Fifty-five per cent of the deaths were attributed to anti-government forces and the remaining six per cent could not be attributed to any party, but included incidents such as people killed in crossfire, it said.
Thirty-eight aid workers were also killed in 2008, double the number of the previous year.
Death toll disputed
The overwhelming majority of deaths, 85 per cent, were caused by bombings, including those carried out by suicide bombers.
Nearly two-thirds of the 828 civilians allegedly killed by pro-government forces, died in air strikes targeting insurgents, the report said.
"Night-time raids, which sometimes result in death and injury to civilians, are of continuing concern and are widely resented in many communities," it said.
But the foreign forces in Afghanistan rejected the report's death toll.

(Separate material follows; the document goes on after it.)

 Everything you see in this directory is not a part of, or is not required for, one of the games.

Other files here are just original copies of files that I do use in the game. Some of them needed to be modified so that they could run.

A spokesman for Nato's International Security Assistance Force (Isaf) said only 237 civilians were killed by Isaf and the US-led force last year.
The large difference in the numbers was probably because of different methodologies used to collect data, Major Martin O'Donnell, the Isaf spokesman, was reported by the AFP news agency as saying.
Amid the escalating violence in Afghanistan, a Taliban commander and several of his associates were killed in an air raid on their compound in Herat province by US led forces on Tuesday.
|Foreign forces in Afghanistan have rejected the report's death toll [AFP]
Local officials told Al Jazeera that civilians, including an eight year-old child, had been killed in the raid.
The US military said it could not confirm the civilian casualties, but referred to the air raid as a "precision strike" on a Taliban target.
A British soldier was also killed on Tuesday after coming under fire in the province of Helmand, bringing to 35 the number of international soldiers killed in Afghanistan this year.
Isaf announced separately that its soldiers and Afghan police had captured two fighters in connection with a car bomb that killed two US soldiers in the eastern province of Khost a week ago.